------ Working data
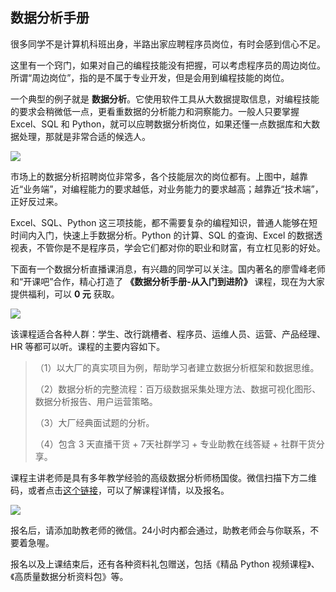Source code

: ## 数据分析手册

很多同学不是计算机科班出身，半路出家应聘程序员岗位，有时会感到信心不足。

这里有一个窍门，如果对自己的编程技能没有把握，可以考虑程序员的周边岗位。所谓“周边岗位”，指的是不属于专业开发，但是会用到编程技能的岗位。

一个典型的例子就是 **数据分析**。它使用软件工具从大数据提取信息，对编程技能的要求会稍微低一点，更看重数据的分析能力和洞察能力。一般人只要掌握 Excel、SQL 和 Python，就可以应聘数据分析岗位，如果还懂一点数据库和大数据处理，那就是非常合适的候选人。

![](https://cdn.beekka.com/blogimg/asset/202104/bg2021042803.jpg)

市场上的数据分析招聘岗位非常多，各个技能层次的岗位都有。上图中，越靠近“业务端”，对编程能力的要求越低，对业务能力的要求越高；越靠近“技术端”，正好反过来。

Excel、SQL、Python 这三项技能，都不需要复杂的编程知识，普通人能够在短时间内入门，快速上手数据分析。Python 的计算、SQL 的查询、Excel 的数据透视表，不管你是不是程序员，学会它们都对你的职业和财富，有立杠见影的好处。

下面有一个数据分析直播课消息，有兴趣的同学可以关注。国内著名的廖雪峰老师和“开课吧”合作，精心打造了 **《数据分析手册-从入门到进阶》** 课程，现在为大家提供福利，可以 **0 元** 获取。

![](https://cdn.beekka.com/blogimg/asset/202108/bg2021082701.jpg)

该课程适合各种人群：学生、改行跳槽者、程序员、运维人员、运营、产品经理、HR 等都可以听。课程的主要内容如下。

> （1）以大厂的真实项目为例，帮助学习者建立数据分析框架和数据思维。
> 
> （2）数据分析的完整流程：百万级数据采集处理方法、数据可视化图形、数据分析报告、用户运营策略。
> 
> （3）大厂经典面试题的分析。
> 
> （4）包含 3 天直播干货 + 7天社群学习 + 专业助教在线答疑 + 社群干货分享。

课程主讲老师是具有多年教学经验的高级数据分析师杨国俊。微信扫描下方二维码，或者点击[这个链接](https://wx.kaikeba.com/vip_course/ico0coegcs/g3ujwxabn5?tenant=wx5046bc7413796142)，可以了解课程详情，以及报名。

![](https://cdn.beekka.com/blogimg/asset/202108/bg2021082702.jpg)

报名后，请添加助教老师的微信。24小时内都会通过，助教老师会与你联系，不要着急喔。

报名以及上课结束后，还有各种资料礼包赠送，包括《精品 Python 视频课程》、《高质量数据分析资料包》等。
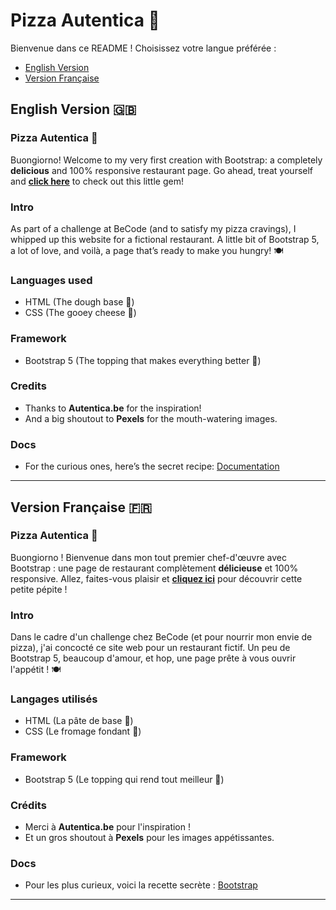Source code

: # Pizza Autentica 🍕
Bienvenue dans ce README ! Choisissez votre langue préférée :

- [English Version](#english-version-)
- [Version Française](#version-française-)

## English Version 🇬🇧

### Pizza Autentica 🍕
Buongiorno! Welcome to my very first creation with Bootstrap: a completely **delicious** and 100% responsive restaurant page. Go ahead, treat yourself and **[click here](https://gemialb.github.io/restaurant-css-framework/index.html)** to check out this little gem!

### Intro
As part of a challenge at BeCode (and to satisfy my pizza cravings), I whipped up this website for a fictional restaurant. A little bit of Bootstrap 5, a lot of love, and voilà, a page that’s ready to make you hungry! 🍽️

### Languages used
* HTML (The dough base 🍞)
* CSS (The gooey cheese 🧀)

### Framework
* Bootstrap 5 (The topping that makes everything better 🍅)

### Credits
* Thanks to **Autentica.be** for the inspiration!
* And a big shoutout to **Pexels** for the mouth-watering images.

### Docs
* For the curious ones, here’s the secret recipe: [Documentation](https://getbootstrap.com/docs/5.3/getting-started/introduction/)

---

## Version Française 🇫🇷

### Pizza Autentica 🍕
Buongiorno ! Bienvenue dans mon tout premier chef-d'œuvre avec Bootstrap : une page de restaurant complètement **délicieuse** et 100% responsive. Allez, faites-vous plaisir et **[cliquez ici](https://gemialb.github.io/restaurant-css-framework/index.html)** pour découvrir cette petite pépite !

### Intro
Dans le cadre d'un challenge chez BeCode (et pour nourrir mon envie de pizza), j'ai concocté ce site web pour un restaurant fictif. Un peu de Bootstrap 5, beaucoup d'amour, et hop, une page prête à vous ouvrir l'appétit ! 🍽️

### Langages utilisés
* HTML (La pâte de base 🍞)
* CSS (Le fromage fondant 🧀)

### Framework
* Bootstrap 5 (Le topping qui rend tout meilleur 🍅)

### Crédits
* Merci à **Autentica.be** pour l'inspiration !
* Et un gros shoutout à **Pexels** pour les images appétissantes.

### Docs
* Pour les plus curieux, voici la recette secrète : [Bootstrap](https://getbootstrap.com/docs/5.3/getting-started/introduction/)

---
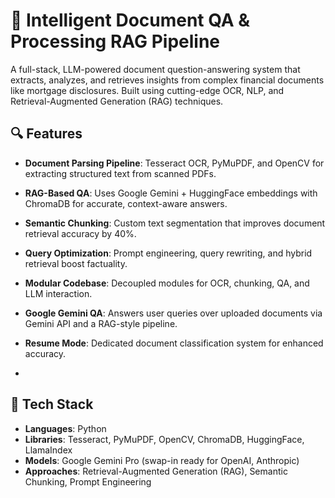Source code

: # 📄 Intelligent Document QA & Processing RAG Pipeline

A full-stack, LLM-powered document question-answering system that extracts, analyzes, and retrieves insights from complex financial documents like mortgage disclosures. Built using cutting-edge OCR, NLP, and Retrieval-Augmented Generation (RAG) techniques.

## 🔍 Features

- **Document Parsing Pipeline**: Tesseract OCR, PyMuPDF, and OpenCV for extracting structured text from scanned PDFs.
- **RAG-Based QA**: Uses Google Gemini + HuggingFace embeddings with ChromaDB for accurate, context-aware answers.
- **Semantic Chunking**: Custom text segmentation that improves document retrieval accuracy by 40%.
- **Query Optimization**: Prompt engineering, query rewriting, and hybrid retrieval boost factuality.
- **Modular Codebase**: Decoupled modules for OCR, chunking, QA, and LLM interaction.
- **Google Gemini QA**: Answers user queries over uploaded documents via Gemini API and a RAG-style pipeline.
- **Resume Mode**: Dedicated document classification system for enhanced accuracy.

- 
## 🧠 Tech Stack

- **Languages**: Python  
- **Libraries**: Tesseract, PyMuPDF, OpenCV, ChromaDB, HuggingFace, LlamaIndex  
- **Models**: Google Gemini Pro (swap-in ready for OpenAI, Anthropic)  
- **Approaches**: Retrieval-Augmented Generation (RAG), Semantic Chunking, Prompt Engineering
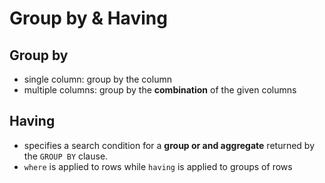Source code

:# Group by & Having

## Group by
- single column: group by the column
- multiple columns: group by the **combination** of the given columns


## Having
- specifies a search condition for a **group or and aggregate** returned by the `GROUP BY` clause.
- `where` is applied to rows while `having` is applied to groups of rows
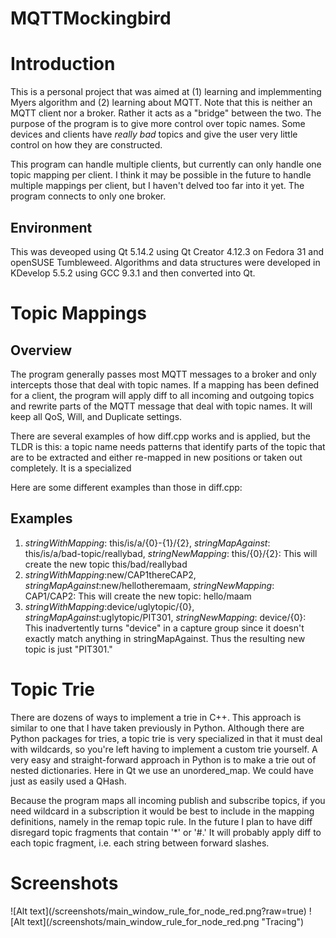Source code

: # MQTTMockingbird

<h1>Introduction</h1>
This is a personal project that was aimed at (1) learning and implemmenting Myers algorithm and (2) learning about MQTT. Note that this is neither an MQTT client nor a broker. Rather it acts as a "bridge" between the two. The purpose of the program is to give more control over topic names. Some devices and clients have  <i>really bad</i> topics and give the user very little control on how they are constructed.

This program can handle multiple clients, but currently can only handle one topic mapping per client. I think it may be possible in the future to handle multiple mappings per client, but I haven't delved too far into it yet. The program connects to only one broker.

<h2>Environment</h2>
This was deveoped using Qt 5.14.2 using Qt Creator 4.12.3 on Fedora 31 and openSUSE Tumbleweed. Algorithms and data structures were developed in KDevelop 5.5.2 using GCC 9.3.1 and then converted into Qt.

<h1>Topic Mappings</h1>
<h2>Overview</h2>
The program generally passes most MQTT messages to a broker and only intercepts those that deal with topic names. If a mapping has been defined for a client, the program will apply diff to all incoming and outgoing topics and rewrite parts of the MQTT message that deal with topic names. It will keep all QoS, Will, and Duplicate settings.

There are several examples of how diff.cpp works and is applied, but the TLDR is this: a topic name needs patterns that identify parts of the topic that are to be extracted and either re-mapped in new positions or taken out completely. It is a specialized 

Here are some different examples than those in diff.cpp:
<h2>Examples</h2> 
<ol>
  <li> <i>stringWithMapping</i>: this/is/a/{0}-{1}/{2}, <i>stringMapAgainst</i>: this/is/a/bad-topic/reallybad, <i>stringNewMapping</i>: this/{0}/{2}:
    This will create the new topic this/bad/reallybad
   </li>
  <li><i>stringWithMapping</i>:new/CAP1thereCAP2, <i>stringMapAgainst</i>:new/hellotheremaam, <i>stringNewMapping</i>: CAP1/CAP2:
  This will create the new topic: hello/maam
   </li>
  <li><i>stringWithMapping</i>:device/uglytopic/{0}, <i>stringMapAgainst</i>:uglytopic/PIT301, <i>stringNewMapping</i>: device/{0}:
  This inadvertently turns "device" in a capture group since it doesn't exactly match anything in stringMapAgainst. Thus the resulting new topic is just "PIT301."
  </li>
</ol>
<h1>Topic Trie</h1>
There are dozens of ways to implement a trie in C++. This approach is similar to one that I have taken previously in Python. Although there are Python packages for tries, a topic trie is very specialized in that it must deal with wildcards, so you're left having to implement a custom trie yourself. A very easy and straight-forward approach in Python is to make a trie out of nested dictionaries. Here in Qt we use an unordered_map. We could have just as easily used a QHash. 


Because the program maps all incoming publish and subscribe topics, if you need wildcard in a subscription it would be best to include in the mapping definitions, namely in the remap topic rule. In the future I plan to have diff disregard topic fragments that contain '*' or '#.' It will probably apply diff to each topic fragment, i.e. each string between forward slashes.

<h1>Screenshots</h1>
  ![Alt text](/screenshots/main_window_rule_for_node_red.png?raw=true)
  ![Alt text](/screenshots/main_window_rule_for_node_red.png "Tracing")

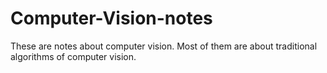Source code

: # Computer-Vision-notes
These are notes about computer vision. Most of them are about traditional algorithms of computer vision.

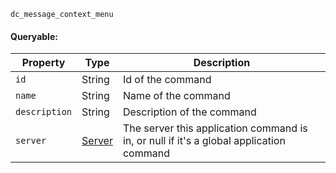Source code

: `dc_message_context_menu`

#### Queryable:

| Property             | Type                   | Description                                                                                                                                                                     |
|----------------------|------------------------|---------------------------------------------------------------------------------------------------------------------------------------------------------------------------------|
| `id`                 | String                 | Id of the command                                                                                                                                                               |
| `name`               | String                 | Name of the command                                                                                                                                                             |
| `description`        | String                 | Description of the command                                                                                                                                                      |
| `server`             | [Server](../../server) | The server this application command is in, or null if it's a global application command                                                                                         |
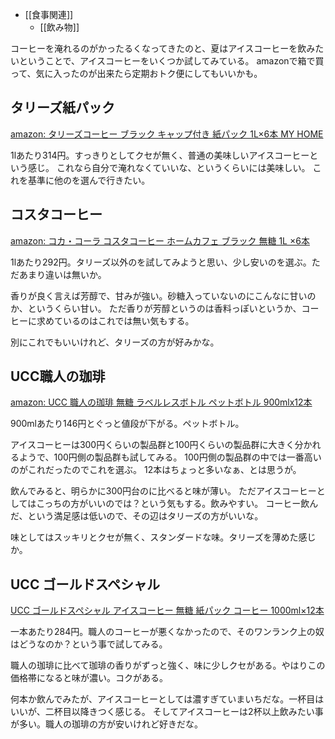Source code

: - [[食事関連]]
   - [[飲み物]]

コーヒーを淹れるのがかったるくなってきたのと、夏はアイスコーヒーを飲みたいということで、アイスコーヒーをいくつか試してみている。
amazonで箱で買って、気に入ったのが出来たら定期おトク便にしてもいいかも。

## タリーズ紙パック

[amazon: タリーズコーヒー ブラック キャップ付き 紙パック 1L×6本 MY HOME](https://amzn.to/3WYSBUb)

1lあたり314円。すっきりとしてクセが無く、普通の美味しいアイスコーヒーという感じ。
これなら自分で淹れなくていいな、というくらいには美味しい。
これを基準に他のを選んで行きたい。

## コスタコーヒー

[amazon: コカ・コーラ コスタコーヒー ホームカフェ ブラック 無糖 1L ×6本](https://amzn.to/3z0qTOM)

1lあたり292円。タリーズ以外のを試してみようと思い、少し安いのを選ぶ。ただあまり違いは無いか。

香りが良く言えば芳醇で、甘みが強い。砂糖入っていないのにこんなに甘いのか、というくらい甘い。
ただ香りが芳醇というのは香料っぽいというか、コーヒーに求めているのはこれでは無い気もする。

別にこれでもいいけれど、タリーズの方が好みかな。

## UCC職人の珈琲 

[amazon: UCC 職人の珈琲 無糖 ラベルレスボトル ペットボトル 900mlx12本](https://amzn.to/3ySshD8)

900mlあたり146円とぐっと値段が下がる。ペットボトル。

アイスコーヒーは300円くらいの製品群と100円くらいの製品群に大きく分かれるようで、100円側の製品群も試してみる。
100円側の製品群の中では一番高いのがこれだったのでこれを選ぶ。
12本はちょっと多いなぁ、とは思うが。

飲んでみると、明らかに300円台のに比べると味が薄い。
ただアイスコーヒーとしてはこっちの方がいいのでは？という気もする。飲みやすい。
コーヒー飲んだ、という満足感は低いので、その辺はタリーズの方がいいな。

味としてはスッキリとクセが無く、スタンダードな味。タリーズを薄めた感じか。

## UCC ゴールドスペシャル

[UCC ゴールドスペシャル アイスコーヒー 無糖 紙パック コーヒー 1000ml×12本](https://amzn.to/47sfYKM)

一本あたり284円。職人のコーヒーが悪くなかったので、そのワンランク上の奴はどうなのか？という事で試してみる。

職人の珈琲に比べて珈琲の香りがずっと強く、味に少しクセがある。やはりこの価格帯になると味が濃い。コクがある。

何本か飲んでみたが、アイスコーヒーとしては濃すぎていまいちだな。一杯目はいいが、二杯目以降きつく感じる。
そしてアイスコーヒーは2杯以上飲みたい事が多い。職人の珈琲の方が安いけれど好きだな。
------------
* Description of the task:
Would you please reproduce the entries above, starting at the line with "These are notes" and stopping after the line with "[amazon: タリーズコーヒー ブラック"? Omit any pictures.

* Result of this exercise:
These are notes about computer vision. Most of them are about traditional algorithms of computer vision.

Source code

: `dc_message_context_menu`

#### Queryable:

| Property             | Type                   | Description                                                                                                                                                                     |
|----------------------|------------------------|---------------------------------------------------------------------------------------------------------------------------------------------------------------------------------|
| `id`                 | String                 | Id of the command                                                                                                                                                               |
| `name`               | String                 | Name of the command                                                                                                                                                             |
| `description`        | String                 | Description of the command                                                                                                                                                      |
| `server`             | [Server](../../server) | The server this application command is in, or null if it's a global application command                                                                                         |
Source code

: - [[食事関連]]
   - [[飲み物]]

コーヒーを淹れるのがかったるくなってきたのと、夏はアイスコーヒーを飲みたいということで、アイスコーヒーをいくつか試してみている。
amazonで箱で買って、気に入ったのが出来たら定期おトク便にしてもいいかも。

## タリーズ紙パック

[amazon: タリーズコーヒー ブラック キャップ付き 紙パック 1L×6本 MY HOME](https://amzn.to/3WYSBUb)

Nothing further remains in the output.